---------- Records for the exercise ----------
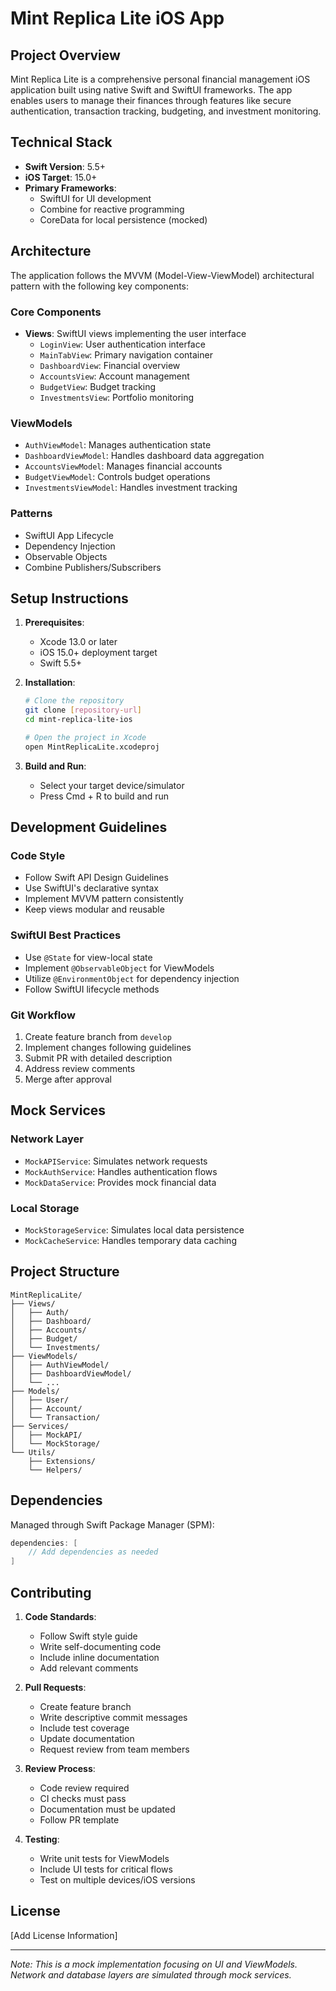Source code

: # Mint Replica Lite iOS App

## Project Overview

Mint Replica Lite is a comprehensive personal financial management iOS application built using native Swift and SwiftUI frameworks. The app enables users to manage their finances through features like secure authentication, transaction tracking, budgeting, and investment monitoring.

## Technical Stack

- **Swift Version**: 5.5+
- **iOS Target**: 15.0+
- **Primary Frameworks**:
  - SwiftUI for UI development
  - Combine for reactive programming
  - CoreData for local persistence (mocked)

## Architecture

The application follows the MVVM (Model-View-ViewModel) architectural pattern with the following key components:

### Core Components
- **Views**: SwiftUI views implementing the user interface
  - `LoginView`: User authentication interface
  - `MainTabView`: Primary navigation container
  - `DashboardView`: Financial overview
  - `AccountsView`: Account management
  - `BudgetView`: Budget tracking
  - `InvestmentsView`: Portfolio monitoring

### ViewModels
- `AuthViewModel`: Manages authentication state
- `DashboardViewModel`: Handles dashboard data aggregation
- `AccountsViewModel`: Manages financial accounts
- `BudgetViewModel`: Controls budget operations
- `InvestmentsViewModel`: Handles investment tracking

### Patterns
- SwiftUI App Lifecycle
- Dependency Injection
- Observable Objects
- Combine Publishers/Subscribers

## Setup Instructions

1. **Prerequisites**:
   - Xcode 13.0 or later
   - iOS 15.0+ deployment target
   - Swift 5.5+

2. **Installation**:
   ```bash
   # Clone the repository
   git clone [repository-url]
   cd mint-replica-lite-ios
   
   # Open the project in Xcode
   open MintReplicaLite.xcodeproj
   ```

3. **Build and Run**:
   - Select your target device/simulator
   - Press Cmd + R to build and run

## Development Guidelines

### Code Style
- Follow Swift API Design Guidelines
- Use SwiftUI's declarative syntax
- Implement MVVM pattern consistently
- Keep views modular and reusable

### SwiftUI Best Practices
- Use `@State` for view-local state
- Implement `@ObservableObject` for ViewModels
- Utilize `@EnvironmentObject` for dependency injection
- Follow SwiftUI lifecycle methods

### Git Workflow
1. Create feature branch from `develop`
2. Implement changes following guidelines
3. Submit PR with detailed description
4. Address review comments
5. Merge after approval

## Mock Services

### Network Layer
- `MockAPIService`: Simulates network requests
- `MockAuthService`: Handles authentication flows
- `MockDataService`: Provides mock financial data

### Local Storage
- `MockStorageService`: Simulates local data persistence
- `MockCacheService`: Handles temporary data caching

## Project Structure

```
MintReplicaLite/
├── Views/
│   ├── Auth/
│   ├── Dashboard/
│   ├── Accounts/
│   ├── Budget/
│   └── Investments/
├── ViewModels/
│   ├── AuthViewModel/
│   ├── DashboardViewModel/
│   └── ...
├── Models/
│   ├── User/
│   ├── Account/
│   └── Transaction/
├── Services/
│   ├── MockAPI/
│   └── MockStorage/
└── Utils/
    ├── Extensions/
    └── Helpers/
```

## Dependencies

Managed through Swift Package Manager (SPM):

```swift
dependencies: [
    // Add dependencies as needed
]
```

## Contributing

1. **Code Standards**:
   - Follow Swift style guide
   - Write self-documenting code
   - Include inline documentation
   - Add relevant comments

2. **Pull Requests**:
   - Create feature branch
   - Write descriptive commit messages
   - Include test coverage
   - Update documentation
   - Request review from team members

3. **Review Process**:
   - Code review required
   - CI checks must pass
   - Documentation must be updated
   - Follow PR template

4. **Testing**:
   - Write unit tests for ViewModels
   - Include UI tests for critical flows
   - Test on multiple devices/iOS versions

## License

[Add License Information]

---
*Note: This is a mock implementation focusing on UI and ViewModels. Network and database layers are simulated through mock services.*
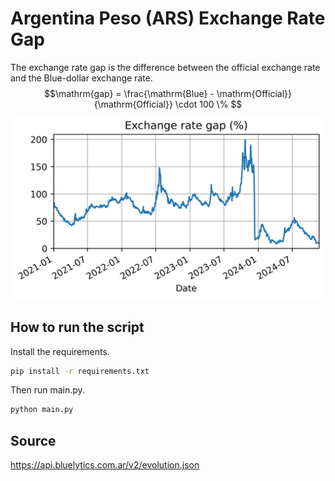# Argentina Peso (ARS) Exchange Rate Gap

The exchange rate gap is the difference between the official exchange rate and the Blue-dollar exchange rate.
$$\mathrm{gap} = \frac{\mathrm{Blue} - \mathrm{Official}}{\mathrm{Official}} \cdot 100 \% $$
![Exchange rate gap](./exchange_rate_gap.png)

## How to run the script
Install the requirements.
```bash
pip install -r requirements.txt
```
Then run main.py.
```bash
python main.py
```

## Source
https://api.bluelytics.com.ar/v2/evolution.json
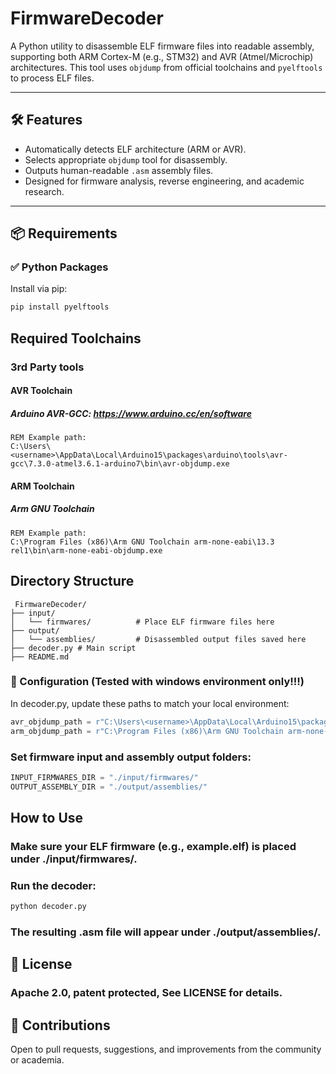 # FirmwareDecoder

A Python utility to disassemble ELF firmware files into readable assembly, supporting both ARM Cortex-M (e.g., STM32) and AVR (Atmel/Microchip) architectures. This tool uses `objdump` from official toolchains and `pyelftools` to process ELF files.

---

## 🛠 Features

- Automatically detects ELF architecture (ARM or AVR).
- Selects appropriate `objdump` tool for disassembly.
- Outputs human-readable `.asm` assembly files.
- Designed for firmware analysis, reverse engineering, and academic research.

---

## 📦 Requirements

### ✅ Python Packages

Install via pip:

```bash
pip install pyelftools
```

## Required Toolchains
### 3rd Party tools

#### AVR Toolchain
##### Arduino AVR-GCC: https://www.arduino.cc/en/software
```command shell
REM Example path:
C:\Users\<username>\AppData\Local\Arduino15\packages\arduino\tools\avr-gcc\7.3.0-atmel3.6.1-arduino7\bin\avr-objdump.exe
```

#### ARM Toolchain
##### Arm GNU Toolchain
```command shell
REM Example path:
C:\Program Files (x86)\Arm GNU Toolchain arm-none-eabi\13.3 rel1\bin\arm-none-eabi-objdump.exe
```

## Directory Structure
```command shell
 FirmwareDecoder/
├── input/
│   └── firmwares/          # Place ELF firmware files here
├── output/
│   └── assemblies/         # Disassembled output files saved here
├── decoder.py # Main script
├── README.md
```

### 🔧 Configuration (Tested with windows environment only!!!)
In decoder.py, update these paths to match your local environment:

```python
avr_objdump_path = r"C:\Users\<username>\AppData\Local\Arduino15\packages\arduino\tools\avr-gcc\7.3.0-atmel3.6.1-arduino7\bin\avr-objdump.exe"
arm_objdump_path = r"C:\Program Files (x86)\Arm GNU Toolchain arm-none-eabi\13.3 rel1\bin\arm-none-eabi-objdump.exe"
```

### Set firmware input and assembly output folders:
```python
INPUT_FIRMWARES_DIR = "./input/firmwares/"
OUTPUT_ASSEMBLY_DIR = "./output/assemblies/"
```

## How to Use
### Make sure your ELF firmware (e.g., example.elf) is placed under ./input/firmwares/.
### Run the decoder:
```bash
python decoder.py
```
### The resulting .asm file will appear under ./output/assemblies/.

## 📜 License
### Apache 2.0, patent protected, See LICENSE for details.

## 🤝 Contributions
Open to pull requests, suggestions, and improvements from the community or academia.


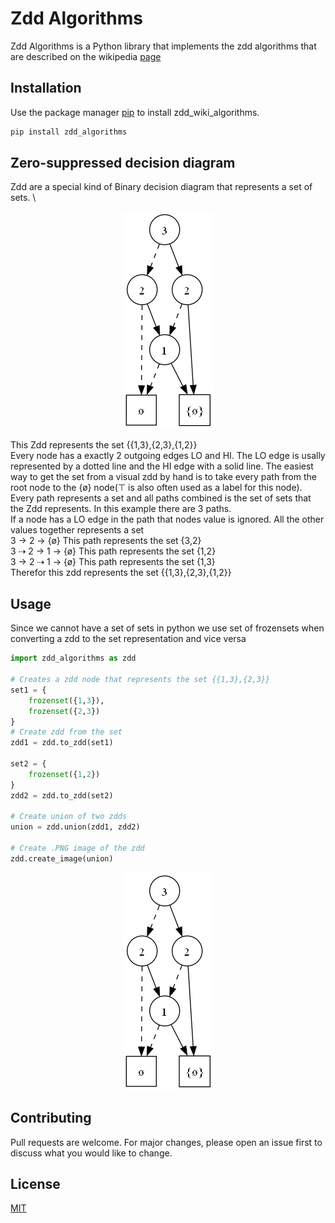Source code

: # Zdd Algorithms

Zdd Algorithms is a Python library that implements the zdd algorithms that are described on the wikipedia [page](https://en.wikipedia.org/wiki/Zero-suppressed_decision_diagram)

## Installation

Use the package manager [pip](https://pip.pypa.io/en/stable/) to install zdd_wiki_algorithms.

```bash
pip install zdd_algorithms
```

## Zero-suppressed decision diagram

Zdd are a special kind of Binary decision diagram that represents a set of sets. \

<p align="center">
  <img src="https://github.com/Thilo-J/zdd_algorithms/blob/main/13_23_12.png" alt="zdd"/>
</p>

This Zdd represents the set {{1,3},{2,3},{1,2}} \
Every node has a exactly 2 outgoing edges LO and HI. The LO edge is usally represented by a dotted line and the HI edge with a solid line.
The easiest way to get the set from a visual zdd by hand is to take every path from the root node to the {ø} node(⊤ is also often used as a label for this node).\
Every path represents a set and all paths combined is the set of sets that the Zdd represents.
In this example there are 3 paths. \
If a node has a LO edge in the path that nodes value is ignored. All the other values together represents a set \
3 → 2 → {ø} This path represents the set {3,2} \
3 ⇢ 2 → 1 → {ø} This path represents the set {1,2} \
3 → 2 ⇢ 1 → {ø} This path represents the set {1,3} \
Therefor this zdd represents the set {{1,3},{2,3},{1,2}}

## Usage

Since we cannot have a set of sets in python we use set of frozensets when converting a zdd to the set representation and vice versa

```python
import zdd_algorithms as zdd

# Creates a zdd node that represents the set {{1,3},{2,3}}
set1 = {
    frozenset({1,3}),
    frozenset({2,3})
}
# Create zdd from the set
zdd1 = zdd.to_zdd(set1)

set2 = {
    frozenset({1,2})
}
zdd2 = zdd.to_zdd(set2)

# Create union of two zdds
union = zdd.union(zdd1, zdd2)

# Create .PNG image of the zdd
zdd.create_image(union)
```

<p align="center">
  <img src="https://github.com/Thilo-J/zdd_algorithms/blob/main/13_23_12.png" alt="zdd"/>
</p>

## Contributing

Pull requests are welcome. For major changes, please open an issue first
to discuss what you would like to change.

## License

[MIT](https://choosealicense.com/licenses/mit/)
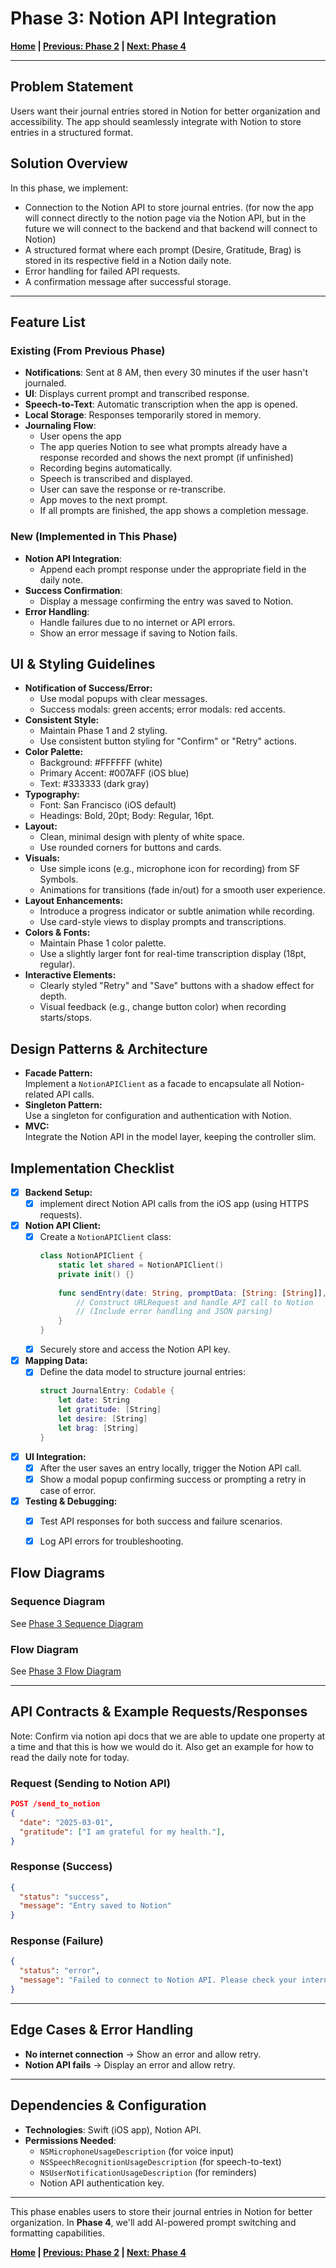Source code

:# Phase 3: Notion API Integration

**[Home](../README.md) | [Previous: Phase 2](./phase_2.md) | [Next: Phase 4](./phase_4.md)**

---

## Problem Statement
Users want their journal entries stored in Notion for better organization and accessibility. The app should seamlessly integrate with Notion to store entries in a structured format.

## Solution Overview
In this phase, we implement:
- Connection to the Notion API to store journal entries. (for now the app will connect directly to the notion page via the Notion API, but in the future we will connect to the backend and that backend will connect to Notion)
- A structured format where each prompt (Desire, Gratitude, Brag) is stored in its respective field in a Notion daily note.
- Error handling for failed API requests.
- A confirmation message after successful storage.

---

## Feature List
### **Existing (From Previous Phase)**
- **Notifications**: Sent at 8 AM, then every 30 minutes if the user hasn't journaled.
- **UI**: Displays current prompt and transcribed response.
- **Speech-to-Text**: Automatic transcription when the app is opened.
- **Local Storage**: Responses temporarily stored in memory.
- **Journaling Flow**:
  - User opens the app
  - The app queries Notion to see what prompts already have a response recorded and shows the next prompt (if unfinished)
  - Recording begins automatically.
  - Speech is transcribed and displayed.
  - User can save the response or re-transcribe.
  - App moves to the next prompt.
  - If all prompts are finished, the app shows a completion message.

### **New (Implemented in This Phase)**
- **Notion API Integration**:
  - Append each prompt response under the appropriate field in the daily note.
- **Success Confirmation**:
  - Display a message confirming the entry was saved to Notion.
- **Error Handling**:
  - Handle failures due to no internet or API errors.
  - Show an error message if saving to Notion fails.

## UI & Styling Guidelines
- **Notification of Success/Error:**  
  - Use modal popups with clear messages.
  - Success modals: green accents; error modals: red accents.
- **Consistent Style:**  
  - Maintain Phase 1 and 2 styling.  
  - Use consistent button styling for "Confirm" or "Retry" actions.
- **Color Palette:**  
  - Background: #FFFFFF (white)  
  - Primary Accent: #007AFF (iOS blue)  
  - Text: #333333 (dark gray)  
- **Typography:**  
  - Font: San Francisco (iOS default)  
  - Headings: Bold, 20pt; Body: Regular, 16pt.
- **Layout:**  
  - Clean, minimal design with plenty of white space.
  - Use rounded corners for buttons and cards.
- **Visuals:**  
  - Use simple icons (e.g., microphone icon for recording) from SF Symbols.
  - Animations for transitions (fade in/out) for a smooth user experience.
- **Layout Enhancements:**  
  - Introduce a progress indicator or subtle animation while recording.
  - Use card-style views to display prompts and transcriptions.
- **Colors & Fonts:**  
  - Maintain Phase 1 color palette.
  - Use a slightly larger font for real-time transcription display (18pt, regular).
- **Interactive Elements:**  
  - Clearly styled "Retry" and "Save" buttons with a shadow effect for depth.
  - Visual feedback (e.g., change button color) when recording starts/stops.

## Design Patterns & Architecture
- **Facade Pattern:**  
  Implement a `NotionAPIClient` as a facade to encapsulate all Notion-related API calls.
- **Singleton Pattern:**  
  Use a singleton for configuration and authentication with Notion.
- **MVC:**  
  Integrate the Notion API in the model layer, keeping the controller slim.

## Implementation Checklist
- [x] **Backend Setup:**  
  - [x] implement direct Notion API calls from the iOS app (using HTTPS requests).
- [x] **Notion API Client:**  
  - [x] Create a `NotionAPIClient` class:
    ```swift
    class NotionAPIClient {
        static let shared = NotionAPIClient()
        private init() {}
        
        func sendEntry(date: String, promptData: [String: [String]], completion: @escaping (Bool, String?) -> Void) {
            // Construct URLRequest and handle API call to Notion
            // (Include error handling and JSON parsing)
        }
    }
    ```
  - [x] Securely store and access the Notion API key.
- [x] **Mapping Data:**  
  - [x] Define the data model to structure journal entries:
    ```swift
    struct JournalEntry: Codable {
        let date: String
        let gratitude: [String]
        let desire: [String]
        let brag: [String]
    }
    ```
- [x] **UI Integration:**  
  - [x] After the user saves an entry locally, trigger the Notion API call.
  - [x] Show a modal popup confirming success or prompting a retry in case of error.
- [x] **Testing & Debugging:**  
  - [x] Test API responses for both success and failure scenarios.
  - [x] Log API errors for troubleshooting.


## Flow Diagrams

### **Sequence Diagram**
See [Phase 3 Sequence Diagram](./diagrams/phase_3_sequence_diagram.md)

### **Flow Diagram**
See [Phase 3 Flow Diagram](./diagrams/phase_3_flow_diagram.md)

---

## API Contracts & Example Requests/Responses

Note: Confirm via notion api docs that we are able to update one property at a time and that this is how we would do it. Also get an example for how to read the daily note for today.

### **Request (Sending to Notion API)**
```json
POST /send_to_notion
{
  "date": "2025-03-01",
  "gratitude": ["I am grateful for my health."],
}
```

### **Response (Success)**
```json
{
  "status": "success",
  "message": "Entry saved to Notion"
}
```

### **Response (Failure)**
```json
{
  "status": "error",
  "message": "Failed to connect to Notion API. Please check your internet connection."
}
```

---

## Edge Cases & Error Handling
- **No internet connection** → Show an error and allow retry.
- **Notion API fails** → Display an error and allow retry.

---

## Dependencies & Configuration
- **Technologies**: Swift (iOS app), Notion API.
- **Permissions Needed**:
  - `NSMicrophoneUsageDescription` (for voice input)
  - `NSSpeechRecognitionUsageDescription` (for speech-to-text)
  - `NSUserNotificationUsageDescription` (for reminders)
  - Notion API authentication key.

---

This phase enables users to store their journal entries in Notion for better organization. In **Phase 4**, we'll add AI-powered prompt switching and formatting capabilities.

**[Home](../README.md) | [Previous: Phase 2](./phase_2.md) | [Next: Phase 4](./phase_4.md)**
----------
What you are asked to do
Although the records above contain pictures, the copy should hold only the lines from their start through the line containing "The application follows", each exactly as written, and none of the pictures.

Written reply
Source code

: # Mint Replica Lite iOS App

## Project Overview

Mint Replica Lite is a comprehensive personal financial management iOS application built using native Swift and SwiftUI frameworks. The app enables users to manage their finances through features like secure authentication, transaction tracking, budgeting, and investment monitoring.

## Technical Stack

- **Swift Version**: 5.5+
- **iOS Target**: 15.0+
- **Primary Frameworks**:
  - SwiftUI for UI development
  - Combine for reactive programming
  - CoreData for local persistence (mocked)

## Architecture

The application follows the MVVM (Model-View-ViewModel) architectural pattern with the following key components:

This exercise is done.